Narcissism is having a moment. According to a slew of psychologists and other such experts, Millennials are becoming obsessed with themselves and the Internet isn't helping matters. Things have gotten bad quickly and, unsurprisingly, it's a generational thing.
We are in the midst of a "narcissism epidemic," concluded psychologists Jean M. Twnege and W. Keith Campbell in their 2009 book. One study they describe showed that among a group of 37,000 college students, narcissistic personality traits rose just as quickly as obesity from the 1980s to the present. Shawn Bergman, an assistant professor of organizational psychology at Appalachian State University in Boone, North Carolina notes that "narcissism levels among millennials are higher than previous generations."
Some suggest that Facebook is the issue.
Buffardi and Campbell found a high correlation between Narcissistic Personality Inventory (NPI) scores and Facebook activity.
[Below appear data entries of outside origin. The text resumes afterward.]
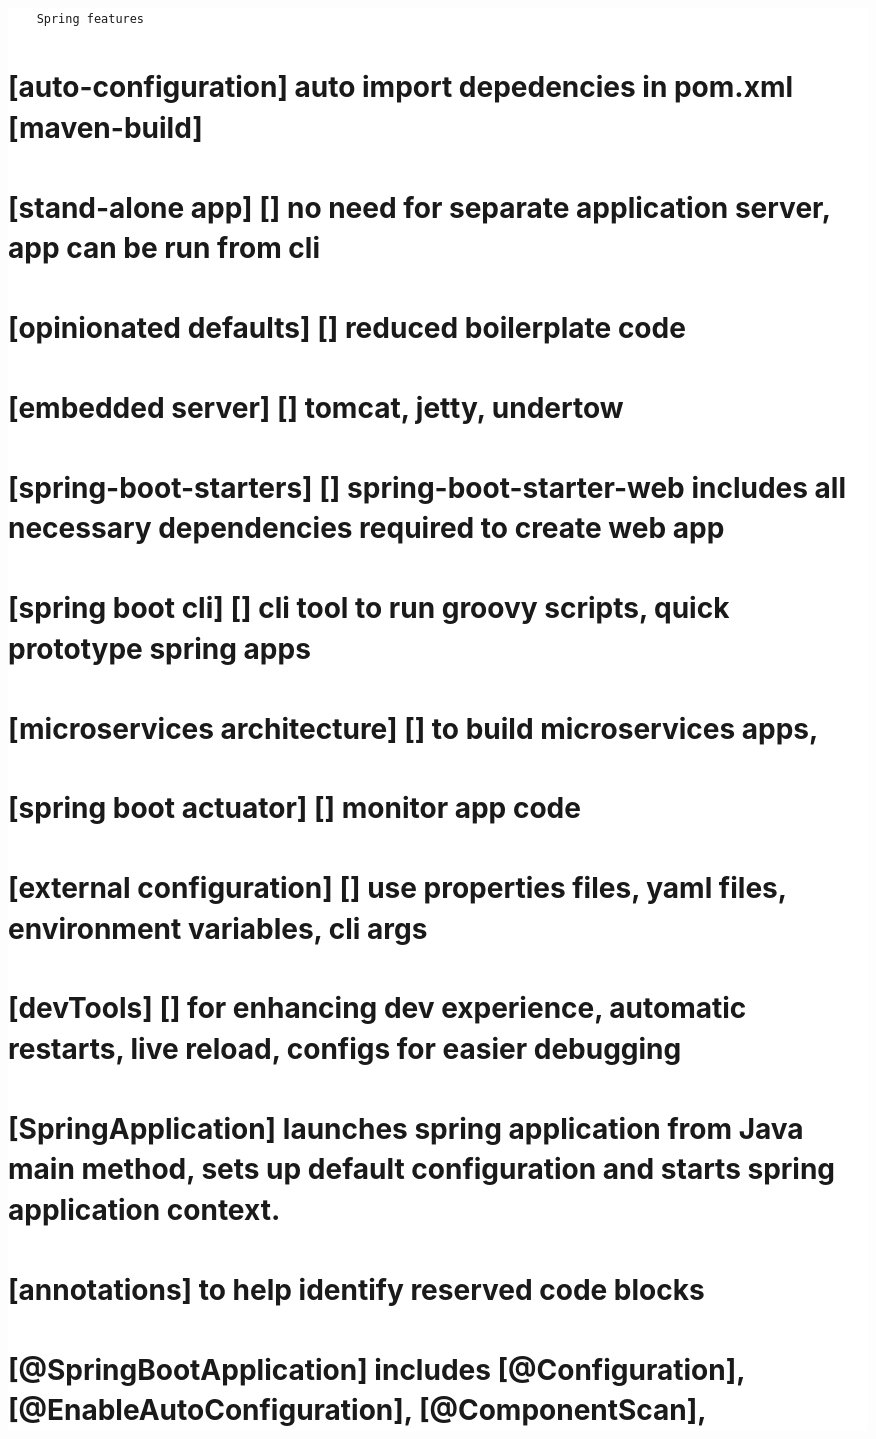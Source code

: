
 ```
    Spring features
```
#   [auto-configuration] auto import depedencies in pom.xml [maven-build]
#   [stand-alone app] [] no need for separate application server, app can be run from cli

#   [opinionated defaults] [] reduced boilerplate code
#   [embedded server] [] tomcat, jetty, undertow

#   [spring-boot-starters] [] spring-boot-starter-web includes all necessary dependencies required to create web app

#   [spring boot cli] [] cli tool to run groovy scripts, quick prototype spring apps

#   [microservices architecture] [] to build microservices apps,


#   [spring boot actuator] [] monitor app code

#   [external configuration] [] use properties files, yaml files, environment variables, cli args

#   [devTools] [] for enhancing dev experience, automatic restarts, live reload, configs for easier debugging

#   [SpringApplication] launches spring application from Java main method, sets up default configuration and starts spring application context.

#   [annotations] to help identify reserved code blocks
#   [@SpringBootApplication] includes [@Configuration], [@EnableAutoConfiguration], [@ComponentScan], 
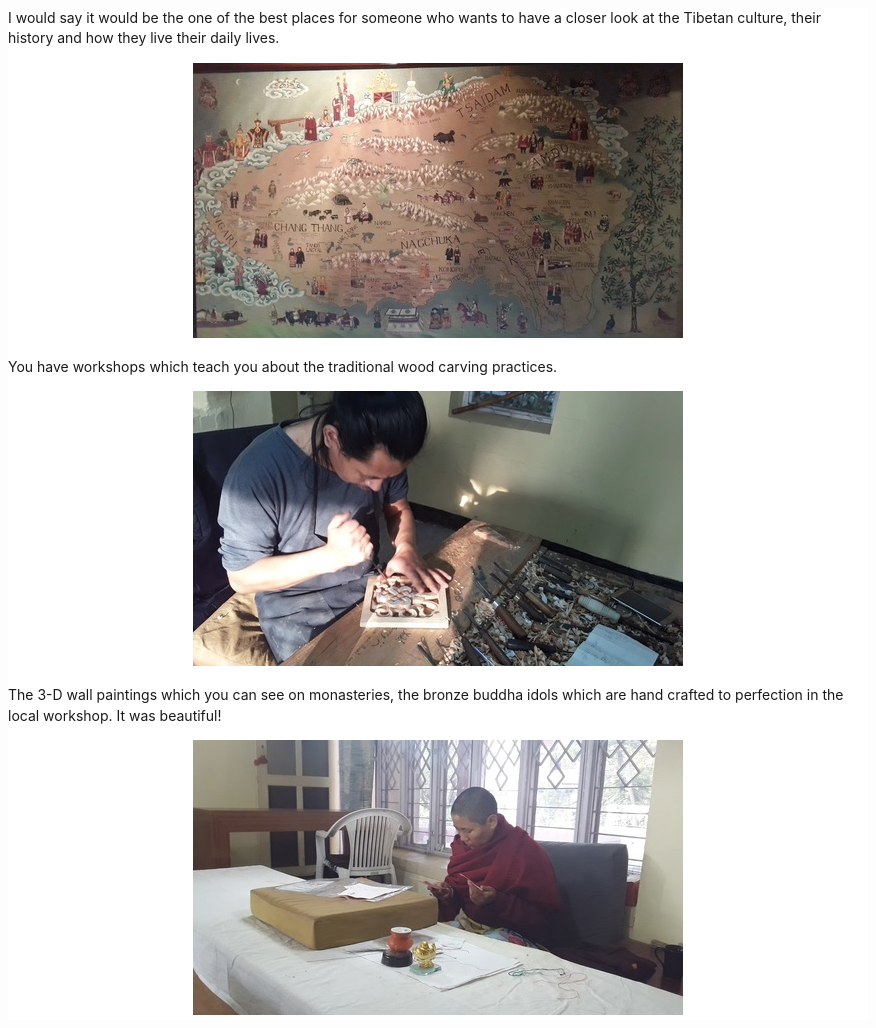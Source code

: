 I would say it would be the one of the best places for someone who wants to have a closer look at the Tibetan culture, their history and how they live their daily lives.

<center><img src="/content/images/2016/12/dharamshala3.jpg"></center>

You have workshops which teach you about the traditional wood carving practices.

<center><img src="/content/images/2016/12/dharamshala5.jpg"></center>

The 3-D wall paintings which you can see on monasteries, the bronze buddha idols which are hand crafted to perfection in the local workshop. It was beautiful!

<center><img src="/content/images/2016/12/dharamshala2.jpg"></center>
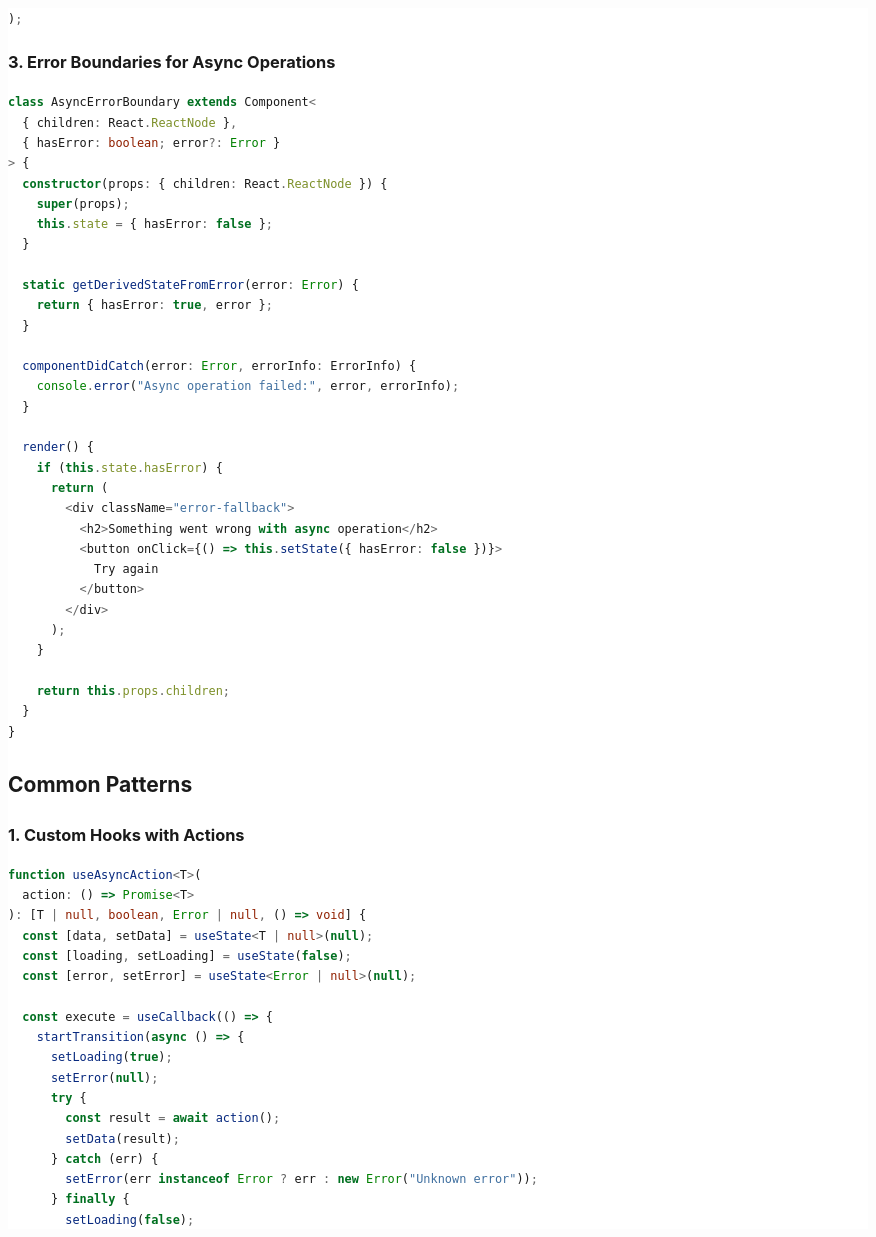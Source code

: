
 ```typescript
);
```

### 3. Error Boundaries for Async Operations

```typescript
class AsyncErrorBoundary extends Component<
  { children: React.ReactNode },
  { hasError: boolean; error?: Error }
> {
  constructor(props: { children: React.ReactNode }) {
    super(props);
    this.state = { hasError: false };
  }

  static getDerivedStateFromError(error: Error) {
    return { hasError: true, error };
  }

  componentDidCatch(error: Error, errorInfo: ErrorInfo) {
    console.error("Async operation failed:", error, errorInfo);
  }

  render() {
    if (this.state.hasError) {
      return (
        <div className="error-fallback">
          <h2>Something went wrong with async operation</h2>
          <button onClick={() => this.setState({ hasError: false })}>
            Try again
          </button>
        </div>
      );
    }

    return this.props.children;
  }
}
```

## Common Patterns

### 1. Custom Hooks with Actions

```typescript
function useAsyncAction<T>(
  action: () => Promise<T>
): [T | null, boolean, Error | null, () => void] {
  const [data, setData] = useState<T | null>(null);
  const [loading, setLoading] = useState(false);
  const [error, setError] = useState<Error | null>(null);

  const execute = useCallback(() => {
    startTransition(async () => {
      setLoading(true);
      setError(null);
      try {
        const result = await action();
        setData(result);
      } catch (err) {
        setError(err instanceof Error ? err : new Error("Unknown error"));
      } finally {
        setLoading(false);
```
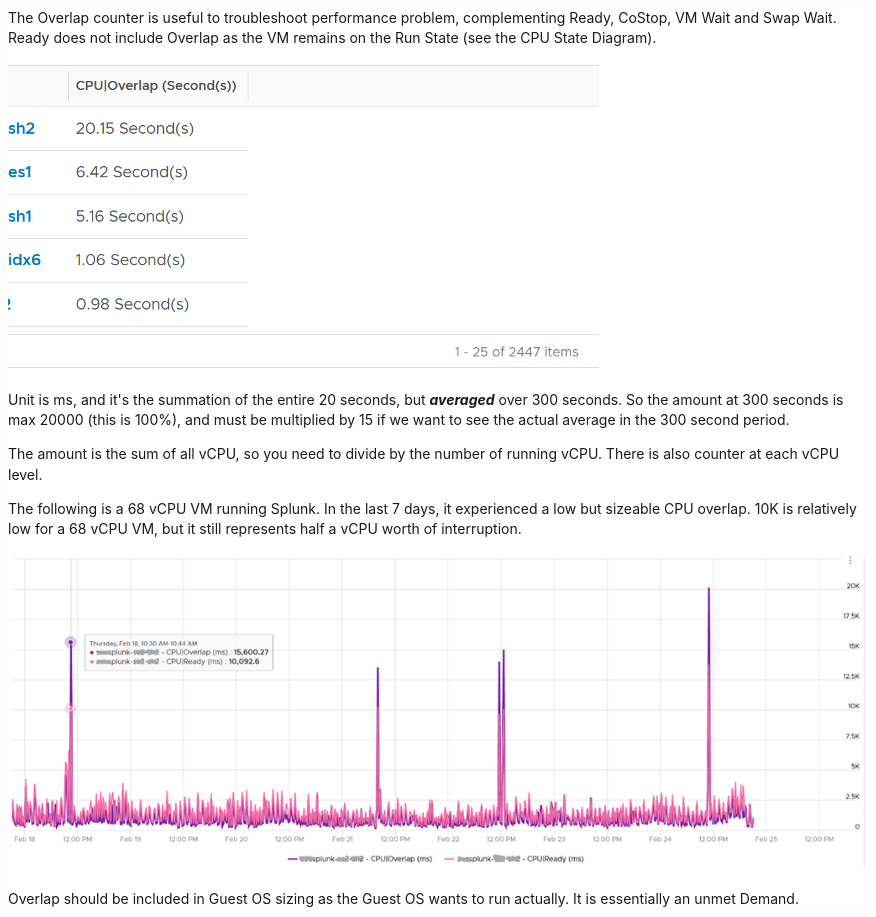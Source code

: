 The Overlap counter is useful to troubleshoot performance problem, complementing Ready, CoStop, VM Wait and Swap Wait. Ready does not include Overlap as the VM remains on the Run State (see the CPU State Diagram).

![CPU Overlap example](2.2.2-fig-14.png)

Unit is ms, and it's the summation of the entire 20 seconds, but ***averaged*** over 300 seconds. So the amount at 300 seconds is max 20000 (this is 100%), and must be multiplied by 15 if we want to see the actual average in the 300 second period.

The amount is the sum of all vCPU, so you need to divide by the number of running vCPU. There is also counter at each vCPU level.

The following is a 68 vCPU VM running Splunk. In the last 7 days, it experienced a low but sizeable CPU overlap. 10K is relatively low for a 68 vCPU VM, but it still represents half a vCPU worth of interruption.

![Interruption example of CPU overlap](2.2.2-fig-15.png)

Overlap should be included in Guest OS sizing as the Guest OS wants to run actually. It is essentially an unmet Demand.
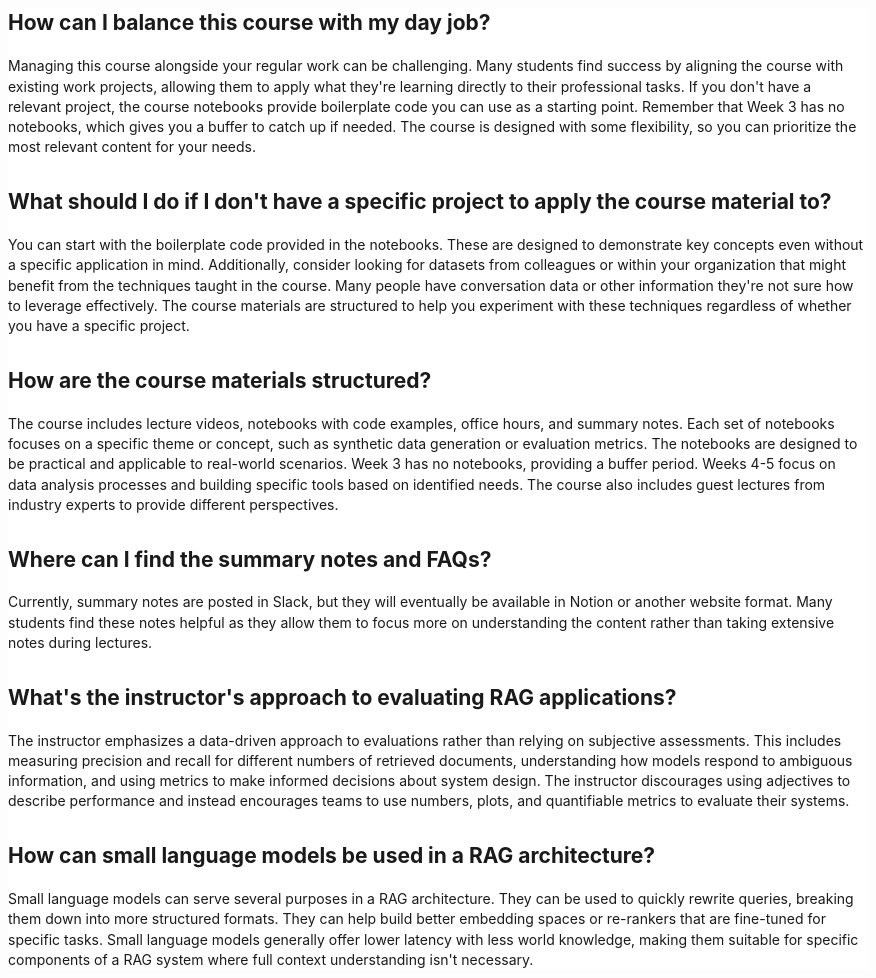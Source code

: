 ## How can I balance this course with my day job?

Managing this course alongside your regular work can be challenging. Many students find success by aligning the course with existing work projects, allowing them to apply what they're learning directly to their professional tasks. If you don't have a relevant project, the course notebooks provide boilerplate code you can use as a starting point. Remember that Week 3 has no notebooks, which gives you a buffer to catch up if needed. The course is designed with some flexibility, so you can prioritize the most relevant content for your needs.

## What should I do if I don't have a specific project to apply the course material to?

You can start with the boilerplate code provided in the notebooks. These are designed to demonstrate key concepts even without a specific application in mind. Additionally, consider looking for datasets from colleagues or within your organization that might benefit from the techniques taught in the course. Many people have conversation data or other information they're not sure how to leverage effectively. The course materials are structured to help you experiment with these techniques regardless of whether you have a specific project.

## How are the course materials structured?

The course includes lecture videos, notebooks with code examples, office hours, and summary notes. Each set of notebooks focuses on a specific theme or concept, such as synthetic data generation or evaluation metrics. The notebooks are designed to be practical and applicable to real-world scenarios. Week 3 has no notebooks, providing a buffer period. Weeks 4-5 focus on data analysis processes and building specific tools based on identified needs. The course also includes guest lectures from industry experts to provide different perspectives.

## Where can I find the summary notes and FAQs?

Currently, summary notes are posted in Slack, but they will eventually be available in Notion or another website format. Many students find these notes helpful as they allow them to focus more on understanding the content rather than taking extensive notes during lectures.

## What's the instructor's approach to evaluating RAG applications?

The instructor emphasizes a data-driven approach to evaluations rather than relying on subjective assessments. This includes measuring precision and recall for different numbers of retrieved documents, understanding how models respond to ambiguous information, and using metrics to make informed decisions about system design. The instructor discourages using adjectives to describe performance and instead encourages teams to use numbers, plots, and quantifiable metrics to evaluate their systems.

## How can small language models be used in a RAG architecture?

Small language models can serve several purposes in a RAG architecture. They can be used to quickly rewrite queries, breaking them down into more structured formats. They can help build better embedding spaces or re-rankers that are fine-tuned for specific tasks. Small language models generally offer lower latency with less world knowledge, making them suitable for specific components of a RAG system where full context understanding isn't necessary.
Researchers were able to identify those with high NPI scores by studying their Facebook pages.
Stanford professor of psychiatry, Elias Aboujaoude, even posits that the "i" in "iPhone" plays a part in the trend. Seriously.
He observes, "This shift from e- to i- in prefixing Internet URLs and naming electronic gadgets and apps parallels the rise of the self-absorbed online Narcissus."
Others blame music and Twitter and companies that allow you to purchase fake YouTube views. The nuts and bolts of it, though, is that social media sites are helping people fall in love with themselves and it's seeping into their real-life personalities. And then everyone else rushes to catch up. It's a problem. The folks at The Atlantic are concerned.
Do not let narcissists set your standards. You may be lagging far behind in the social media rat race because your NPI (Narcissistic Personality Inventory) score is not high enough. The reason you may not have thousands of followers on Twitter and friends on Facebook is because you are normal.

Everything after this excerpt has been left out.